What is there in this set of beliefs we have and practice, some of us barely, that hangs us in there in thousand-year bunches? Belief? Yes and no. Ethnic identity? Yes and no. Philosophy? Yes and no. What does it for me is best said in a single, modest sentence in the prayer after the reading of the Haftorah, excised sometimes for the sake of brevity: Rachem al tzion ki he bet Chayenu. Asking God, Have compassion on Zion because it is the house of our lives. Note the lack of any claim to being better, getting anyone to heaven, or ending the highly touted epidemic of obesity.
We are a stubborn people — Scripture says so and ages and sages have had no reason to contradict the assessment. We have done great things, besides supporting all the Chinese restaurants in the United States.

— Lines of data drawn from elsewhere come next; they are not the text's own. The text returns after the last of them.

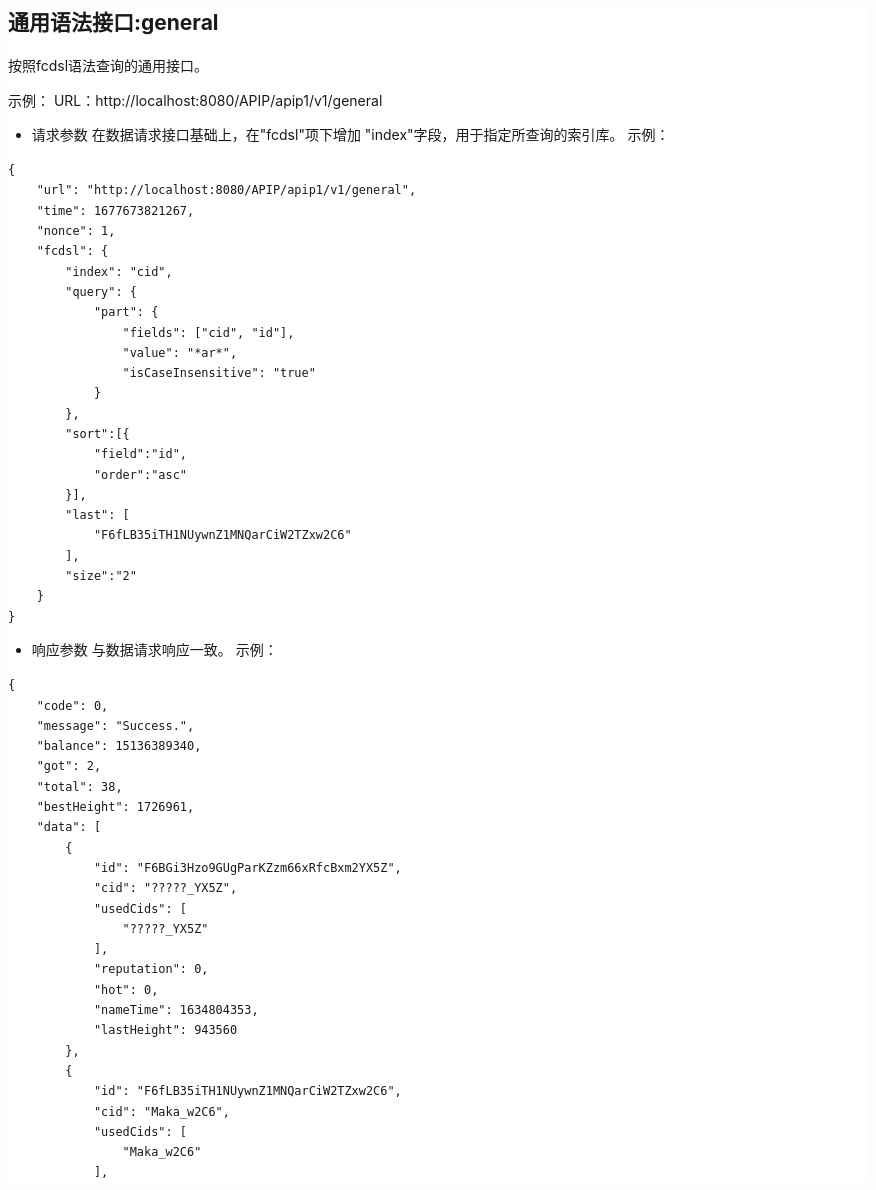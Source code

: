## 通用语法接口:general

按照fcdsl语法查询的通用接口。

示例：
URL：http://localhost:8080/APIP/apip1/v1/general

* 请求参数 
    在数据请求接口基础上，在"fcdsl"项下增加 "index"字段，用于指定所查询的索引库。
示例：
```
{
	"url": "http://localhost:8080/APIP/apip1/v1/general",
	"time": 1677673821267,
	"nonce": 1,
	"fcdsl": {
		"index": "cid",
		"query": {
			"part": {
				"fields": ["cid", "id"],
				"value": "*ar*",
				"isCaseInsensitive": "true"
			}
		},
        "sort":[{
            "field":"id",
            "order":"asc"
        }],
        "last": [
            "F6fLB35iTH1NUywnZ1MNQarCiW2TZxw2C6"
        ],
        "size":"2"
	}
}
```

* 响应参数
    与数据请求响应一致。
示例：
```
{
    "code": 0,
    "message": "Success.",
    "balance": 15136389340,
    "got": 2,
    "total": 38,
    "bestHeight": 1726961,
    "data": [
        {
            "id": "F6BGi3Hzo9GUgParKZzm66xRfcBxm2YX5Z",
            "cid": "?????_YX5Z",
            "usedCids": [
                "?????_YX5Z"
            ],
            "reputation": 0,
            "hot": 0,
            "nameTime": 1634804353,
            "lastHeight": 943560
        },
        {
            "id": "F6fLB35iTH1NUywnZ1MNQarCiW2TZxw2C6",
            "cid": "Maka_w2C6",
            "usedCids": [
                "Maka_w2C6"
            ],
```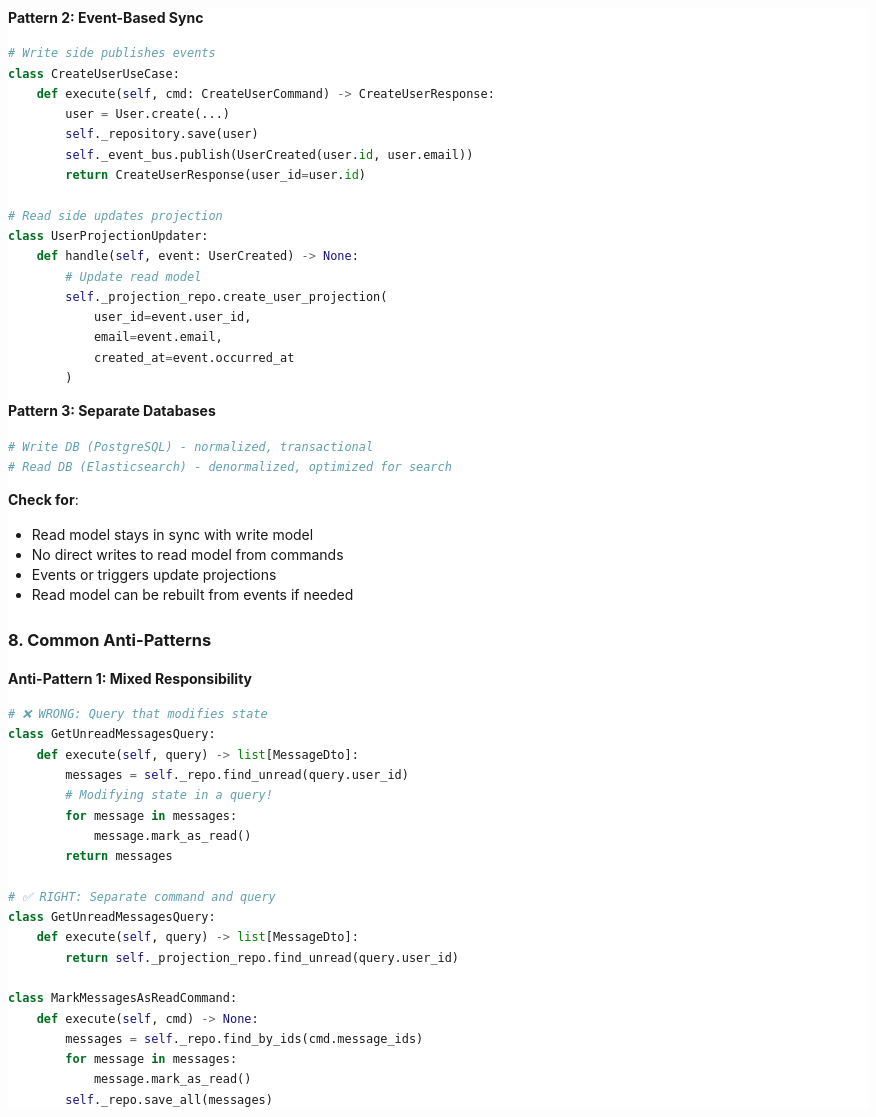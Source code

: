 **Pattern 2: Event-Based Sync**

```python
# Write side publishes events
class CreateUserUseCase:
    def execute(self, cmd: CreateUserCommand) -> CreateUserResponse:
        user = User.create(...)
        self._repository.save(user)
        self._event_bus.publish(UserCreated(user.id, user.email))
        return CreateUserResponse(user_id=user.id)

# Read side updates projection
class UserProjectionUpdater:
    def handle(self, event: UserCreated) -> None:
        # Update read model
        self._projection_repo.create_user_projection(
            user_id=event.user_id,
            email=event.email,
            created_at=event.occurred_at
        )
```

**Pattern 3: Separate Databases**

```python
# Write DB (PostgreSQL) - normalized, transactional
# Read DB (Elasticsearch) - denormalized, optimized for search
```

**Check for**:

- Read model stays in sync with write model
- No direct writes to read model from commands
- Events or triggers update projections
- Read model can be rebuilt from events if needed

### 8. Common Anti-Patterns

**Anti-Pattern 1: Mixed Responsibility**

```python
# ❌ WRONG: Query that modifies state
class GetUnreadMessagesQuery:
    def execute(self, query) -> list[MessageDto]:
        messages = self._repo.find_unread(query.user_id)
        # Modifying state in a query!
        for message in messages:
            message.mark_as_read()
        return messages

# ✅ RIGHT: Separate command and query
class GetUnreadMessagesQuery:
    def execute(self, query) -> list[MessageDto]:
        return self._projection_repo.find_unread(query.user_id)

class MarkMessagesAsReadCommand:
    def execute(self, cmd) -> None:
        messages = self._repo.find_by_ids(cmd.message_ids)
        for message in messages:
            message.mark_as_read()
        self._repo.save_all(messages)
```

While I’m tallying up favorite lines, here’s one. May the Lord bless you and keep you. I know that as a Re-constructionist, I’m not supposed to say Lord, but I’ve eaten nothing in quite a while and maybe it’s low blood sugar. Growing up, I walked past that wish without a thought about what it meant. But now I’m keeping people. Pat died, and Dolores and Sandy and James and Harry, and I’m keeping them, and their days of youth. My aunts and uncles and parents and grandparents are gone, and I alone keep them. Pat was my friend for sixty years and there is no one left who remembers her as young and funny, and no one remembers me as a baby, a kid, a young girl. May we be blessed and kept. It takes a force beyond time to do that. I can say the Lord does that. Chalk it up to low blood sugar.